**ACTIVITY**
Which lines in the data contain the word "from"? Please copy each of them.

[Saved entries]
- - - - -
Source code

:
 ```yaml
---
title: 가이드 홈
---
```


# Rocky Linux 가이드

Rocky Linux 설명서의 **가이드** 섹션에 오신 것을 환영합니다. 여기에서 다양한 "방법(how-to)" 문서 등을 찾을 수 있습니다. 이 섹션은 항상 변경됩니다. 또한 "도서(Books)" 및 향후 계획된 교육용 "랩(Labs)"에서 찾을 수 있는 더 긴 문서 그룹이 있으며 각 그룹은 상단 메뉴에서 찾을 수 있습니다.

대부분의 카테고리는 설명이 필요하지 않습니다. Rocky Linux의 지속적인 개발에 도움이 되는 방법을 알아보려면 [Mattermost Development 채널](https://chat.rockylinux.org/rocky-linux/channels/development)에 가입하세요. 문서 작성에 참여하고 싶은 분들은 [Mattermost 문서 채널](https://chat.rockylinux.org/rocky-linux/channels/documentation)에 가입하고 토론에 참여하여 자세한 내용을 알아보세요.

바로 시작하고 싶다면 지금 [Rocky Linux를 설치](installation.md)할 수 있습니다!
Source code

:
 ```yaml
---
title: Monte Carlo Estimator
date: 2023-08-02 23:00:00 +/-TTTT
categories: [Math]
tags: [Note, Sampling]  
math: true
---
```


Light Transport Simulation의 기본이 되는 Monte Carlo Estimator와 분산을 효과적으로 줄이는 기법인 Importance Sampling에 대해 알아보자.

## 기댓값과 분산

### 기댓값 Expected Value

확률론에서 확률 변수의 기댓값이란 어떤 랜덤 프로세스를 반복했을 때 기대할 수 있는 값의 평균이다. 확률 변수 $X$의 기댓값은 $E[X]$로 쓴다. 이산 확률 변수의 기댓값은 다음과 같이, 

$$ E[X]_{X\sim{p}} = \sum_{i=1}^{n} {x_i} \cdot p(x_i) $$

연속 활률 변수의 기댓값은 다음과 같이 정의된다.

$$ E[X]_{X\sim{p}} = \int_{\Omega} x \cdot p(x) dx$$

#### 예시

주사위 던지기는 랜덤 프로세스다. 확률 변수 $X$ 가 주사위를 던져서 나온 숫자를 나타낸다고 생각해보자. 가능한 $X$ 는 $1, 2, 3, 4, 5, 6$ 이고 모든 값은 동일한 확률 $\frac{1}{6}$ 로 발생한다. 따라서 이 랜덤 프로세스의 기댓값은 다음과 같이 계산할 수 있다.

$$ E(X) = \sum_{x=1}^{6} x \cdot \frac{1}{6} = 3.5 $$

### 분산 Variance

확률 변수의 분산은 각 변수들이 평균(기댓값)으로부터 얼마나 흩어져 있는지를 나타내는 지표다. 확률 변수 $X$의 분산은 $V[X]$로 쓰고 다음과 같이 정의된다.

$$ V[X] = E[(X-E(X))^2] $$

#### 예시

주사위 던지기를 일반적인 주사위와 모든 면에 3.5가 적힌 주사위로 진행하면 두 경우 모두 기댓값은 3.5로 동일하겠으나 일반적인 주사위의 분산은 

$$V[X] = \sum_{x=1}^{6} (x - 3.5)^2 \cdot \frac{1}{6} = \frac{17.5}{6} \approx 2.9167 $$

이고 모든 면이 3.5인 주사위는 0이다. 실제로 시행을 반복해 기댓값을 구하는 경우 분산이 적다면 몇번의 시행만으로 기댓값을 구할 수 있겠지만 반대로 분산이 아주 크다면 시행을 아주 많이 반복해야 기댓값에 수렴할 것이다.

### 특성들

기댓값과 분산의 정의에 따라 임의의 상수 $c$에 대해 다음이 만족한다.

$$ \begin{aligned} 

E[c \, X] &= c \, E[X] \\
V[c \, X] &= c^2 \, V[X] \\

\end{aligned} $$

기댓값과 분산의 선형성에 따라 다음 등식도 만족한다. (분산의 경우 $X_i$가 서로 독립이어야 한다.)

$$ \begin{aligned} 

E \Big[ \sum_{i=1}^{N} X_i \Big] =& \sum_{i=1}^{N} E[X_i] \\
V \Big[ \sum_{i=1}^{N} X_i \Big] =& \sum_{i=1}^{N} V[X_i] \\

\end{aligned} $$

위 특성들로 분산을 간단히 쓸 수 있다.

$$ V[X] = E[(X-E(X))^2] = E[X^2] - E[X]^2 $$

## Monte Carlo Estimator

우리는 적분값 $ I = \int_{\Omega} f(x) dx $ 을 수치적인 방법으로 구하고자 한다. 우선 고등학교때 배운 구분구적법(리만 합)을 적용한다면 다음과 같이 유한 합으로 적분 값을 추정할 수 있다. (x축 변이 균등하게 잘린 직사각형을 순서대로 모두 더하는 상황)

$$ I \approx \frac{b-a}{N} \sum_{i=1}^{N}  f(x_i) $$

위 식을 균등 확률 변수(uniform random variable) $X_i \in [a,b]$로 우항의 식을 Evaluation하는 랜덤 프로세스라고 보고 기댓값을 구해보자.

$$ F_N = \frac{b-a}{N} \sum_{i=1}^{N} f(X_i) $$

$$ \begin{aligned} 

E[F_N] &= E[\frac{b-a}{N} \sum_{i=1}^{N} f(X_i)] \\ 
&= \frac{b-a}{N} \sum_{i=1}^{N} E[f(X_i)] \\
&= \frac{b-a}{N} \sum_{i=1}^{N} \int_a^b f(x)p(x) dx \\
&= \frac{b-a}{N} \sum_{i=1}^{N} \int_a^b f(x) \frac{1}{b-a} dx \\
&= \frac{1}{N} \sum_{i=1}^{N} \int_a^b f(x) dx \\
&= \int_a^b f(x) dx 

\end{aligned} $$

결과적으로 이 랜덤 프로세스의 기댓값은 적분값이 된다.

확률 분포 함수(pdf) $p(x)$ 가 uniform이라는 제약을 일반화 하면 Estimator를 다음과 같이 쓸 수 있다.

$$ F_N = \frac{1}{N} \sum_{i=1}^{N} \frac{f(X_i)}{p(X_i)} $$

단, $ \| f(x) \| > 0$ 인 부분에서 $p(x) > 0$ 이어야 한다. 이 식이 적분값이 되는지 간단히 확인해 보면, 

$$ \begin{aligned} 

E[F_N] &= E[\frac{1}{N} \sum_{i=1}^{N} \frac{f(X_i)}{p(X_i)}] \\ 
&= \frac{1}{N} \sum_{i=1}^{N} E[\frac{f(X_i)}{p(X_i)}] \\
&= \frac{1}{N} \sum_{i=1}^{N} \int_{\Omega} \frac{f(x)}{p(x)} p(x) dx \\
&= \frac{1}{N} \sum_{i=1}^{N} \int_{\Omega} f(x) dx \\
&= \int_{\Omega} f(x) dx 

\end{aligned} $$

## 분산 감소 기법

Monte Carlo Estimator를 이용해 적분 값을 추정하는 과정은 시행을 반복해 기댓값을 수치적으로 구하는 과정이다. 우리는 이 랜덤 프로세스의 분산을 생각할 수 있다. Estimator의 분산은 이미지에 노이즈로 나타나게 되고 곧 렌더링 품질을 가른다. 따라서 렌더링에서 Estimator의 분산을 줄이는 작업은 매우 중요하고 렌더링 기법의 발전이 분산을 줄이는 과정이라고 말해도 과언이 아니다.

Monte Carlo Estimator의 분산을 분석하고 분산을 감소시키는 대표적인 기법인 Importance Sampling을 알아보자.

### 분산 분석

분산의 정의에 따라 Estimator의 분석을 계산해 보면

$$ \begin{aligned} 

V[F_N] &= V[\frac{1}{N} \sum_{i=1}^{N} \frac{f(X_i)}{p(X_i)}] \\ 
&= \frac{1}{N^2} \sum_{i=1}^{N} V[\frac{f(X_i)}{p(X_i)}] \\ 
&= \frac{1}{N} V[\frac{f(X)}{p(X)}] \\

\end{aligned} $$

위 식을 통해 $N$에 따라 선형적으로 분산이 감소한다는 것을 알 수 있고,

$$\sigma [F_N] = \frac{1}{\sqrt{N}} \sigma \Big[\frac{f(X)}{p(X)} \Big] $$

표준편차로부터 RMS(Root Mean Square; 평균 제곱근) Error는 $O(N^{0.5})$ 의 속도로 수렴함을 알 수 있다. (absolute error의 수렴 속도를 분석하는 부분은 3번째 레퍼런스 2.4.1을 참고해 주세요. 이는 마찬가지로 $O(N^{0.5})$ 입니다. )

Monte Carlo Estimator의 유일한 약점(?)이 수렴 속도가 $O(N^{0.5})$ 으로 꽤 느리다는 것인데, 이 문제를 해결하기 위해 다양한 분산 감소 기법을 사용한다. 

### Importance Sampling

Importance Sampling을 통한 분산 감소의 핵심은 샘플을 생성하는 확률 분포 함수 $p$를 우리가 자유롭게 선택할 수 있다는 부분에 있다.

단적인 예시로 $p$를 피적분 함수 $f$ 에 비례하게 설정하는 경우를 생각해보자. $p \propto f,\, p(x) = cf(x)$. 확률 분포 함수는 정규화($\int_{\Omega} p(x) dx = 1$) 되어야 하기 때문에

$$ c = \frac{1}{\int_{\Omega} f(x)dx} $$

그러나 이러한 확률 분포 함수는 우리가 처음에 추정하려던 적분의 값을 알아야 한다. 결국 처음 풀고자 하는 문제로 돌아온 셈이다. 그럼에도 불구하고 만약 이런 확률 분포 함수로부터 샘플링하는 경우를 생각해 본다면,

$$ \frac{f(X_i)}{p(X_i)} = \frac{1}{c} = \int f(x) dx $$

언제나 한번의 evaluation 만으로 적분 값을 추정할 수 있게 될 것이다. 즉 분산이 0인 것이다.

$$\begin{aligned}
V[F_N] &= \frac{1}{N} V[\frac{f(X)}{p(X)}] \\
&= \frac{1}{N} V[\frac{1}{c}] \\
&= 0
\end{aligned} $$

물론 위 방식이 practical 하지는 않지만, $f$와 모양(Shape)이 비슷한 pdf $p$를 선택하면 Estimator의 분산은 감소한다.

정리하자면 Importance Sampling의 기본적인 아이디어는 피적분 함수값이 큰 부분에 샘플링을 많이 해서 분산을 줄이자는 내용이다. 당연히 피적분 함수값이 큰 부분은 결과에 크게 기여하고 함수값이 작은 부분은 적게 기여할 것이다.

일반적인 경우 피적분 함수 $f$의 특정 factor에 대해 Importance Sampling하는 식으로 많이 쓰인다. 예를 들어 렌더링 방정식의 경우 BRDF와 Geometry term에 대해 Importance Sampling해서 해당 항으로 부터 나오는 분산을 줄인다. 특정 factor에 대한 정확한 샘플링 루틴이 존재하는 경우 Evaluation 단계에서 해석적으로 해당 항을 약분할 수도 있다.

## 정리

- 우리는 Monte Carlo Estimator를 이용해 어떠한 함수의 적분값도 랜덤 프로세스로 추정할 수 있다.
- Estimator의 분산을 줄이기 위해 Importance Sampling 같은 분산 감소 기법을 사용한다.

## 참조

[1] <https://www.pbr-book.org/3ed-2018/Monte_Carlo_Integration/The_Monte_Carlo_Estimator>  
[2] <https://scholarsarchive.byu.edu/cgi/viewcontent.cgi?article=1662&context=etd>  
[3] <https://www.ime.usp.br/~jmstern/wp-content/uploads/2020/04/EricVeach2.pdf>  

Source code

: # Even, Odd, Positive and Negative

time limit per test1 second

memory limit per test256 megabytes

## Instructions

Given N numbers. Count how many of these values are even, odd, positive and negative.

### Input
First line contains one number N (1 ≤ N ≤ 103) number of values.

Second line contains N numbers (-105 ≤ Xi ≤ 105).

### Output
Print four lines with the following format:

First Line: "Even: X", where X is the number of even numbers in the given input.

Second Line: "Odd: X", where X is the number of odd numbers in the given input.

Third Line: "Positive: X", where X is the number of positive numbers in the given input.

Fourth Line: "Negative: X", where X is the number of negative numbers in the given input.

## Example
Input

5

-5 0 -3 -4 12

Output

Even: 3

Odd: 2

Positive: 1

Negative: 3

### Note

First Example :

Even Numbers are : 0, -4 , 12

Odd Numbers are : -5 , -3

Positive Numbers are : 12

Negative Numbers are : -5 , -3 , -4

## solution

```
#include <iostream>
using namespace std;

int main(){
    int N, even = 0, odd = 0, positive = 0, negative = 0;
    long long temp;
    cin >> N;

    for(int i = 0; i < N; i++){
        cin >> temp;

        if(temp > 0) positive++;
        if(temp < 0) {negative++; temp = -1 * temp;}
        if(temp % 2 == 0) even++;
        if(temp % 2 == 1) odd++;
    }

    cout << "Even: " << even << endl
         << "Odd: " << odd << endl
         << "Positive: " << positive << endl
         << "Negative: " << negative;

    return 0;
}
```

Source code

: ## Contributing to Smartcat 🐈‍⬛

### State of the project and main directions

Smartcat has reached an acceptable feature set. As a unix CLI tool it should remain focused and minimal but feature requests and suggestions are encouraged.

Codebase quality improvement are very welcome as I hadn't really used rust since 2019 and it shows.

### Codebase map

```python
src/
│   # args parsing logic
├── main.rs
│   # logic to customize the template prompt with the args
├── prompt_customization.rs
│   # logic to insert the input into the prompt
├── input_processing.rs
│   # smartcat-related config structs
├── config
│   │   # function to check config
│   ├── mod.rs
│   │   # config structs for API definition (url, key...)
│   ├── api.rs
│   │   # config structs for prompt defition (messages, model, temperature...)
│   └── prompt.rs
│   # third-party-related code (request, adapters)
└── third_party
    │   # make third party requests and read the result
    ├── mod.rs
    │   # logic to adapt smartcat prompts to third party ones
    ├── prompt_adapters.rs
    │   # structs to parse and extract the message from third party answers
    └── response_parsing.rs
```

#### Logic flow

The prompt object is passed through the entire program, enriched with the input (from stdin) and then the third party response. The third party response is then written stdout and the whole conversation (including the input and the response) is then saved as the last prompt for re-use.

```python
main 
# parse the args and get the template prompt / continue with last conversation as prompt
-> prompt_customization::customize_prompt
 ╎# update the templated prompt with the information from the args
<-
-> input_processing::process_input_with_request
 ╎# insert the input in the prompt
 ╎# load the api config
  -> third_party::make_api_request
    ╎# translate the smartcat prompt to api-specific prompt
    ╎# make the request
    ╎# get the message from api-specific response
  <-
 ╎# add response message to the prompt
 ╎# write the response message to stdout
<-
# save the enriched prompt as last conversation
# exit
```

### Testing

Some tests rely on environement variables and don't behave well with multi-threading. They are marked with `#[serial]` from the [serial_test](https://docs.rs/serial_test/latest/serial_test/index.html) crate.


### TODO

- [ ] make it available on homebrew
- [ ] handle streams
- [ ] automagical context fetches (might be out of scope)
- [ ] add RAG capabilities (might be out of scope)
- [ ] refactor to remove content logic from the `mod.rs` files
- - - - -
**YOUR RESPONSE**
    │   # structs to parse and extract the message from third party answers
The prompt object is passed through the entire program, enriched with the input (from stdin) and then the third party response. The third party response is then written stdout and the whole conversation (including the input and the response) is then saved as the last prompt for re-use.
 ╎# update the templated prompt with the information from the args
    ╎# get the message from api-specific response
Some tests rely on environement variables and don't behave well with multi-threading. They are marked with `#[serial]` from the [serial_test](https://docs.rs/serial_test/latest/serial_test/index.html) crate.
- [ ] refactor to remove content logic from the `mod.rs` files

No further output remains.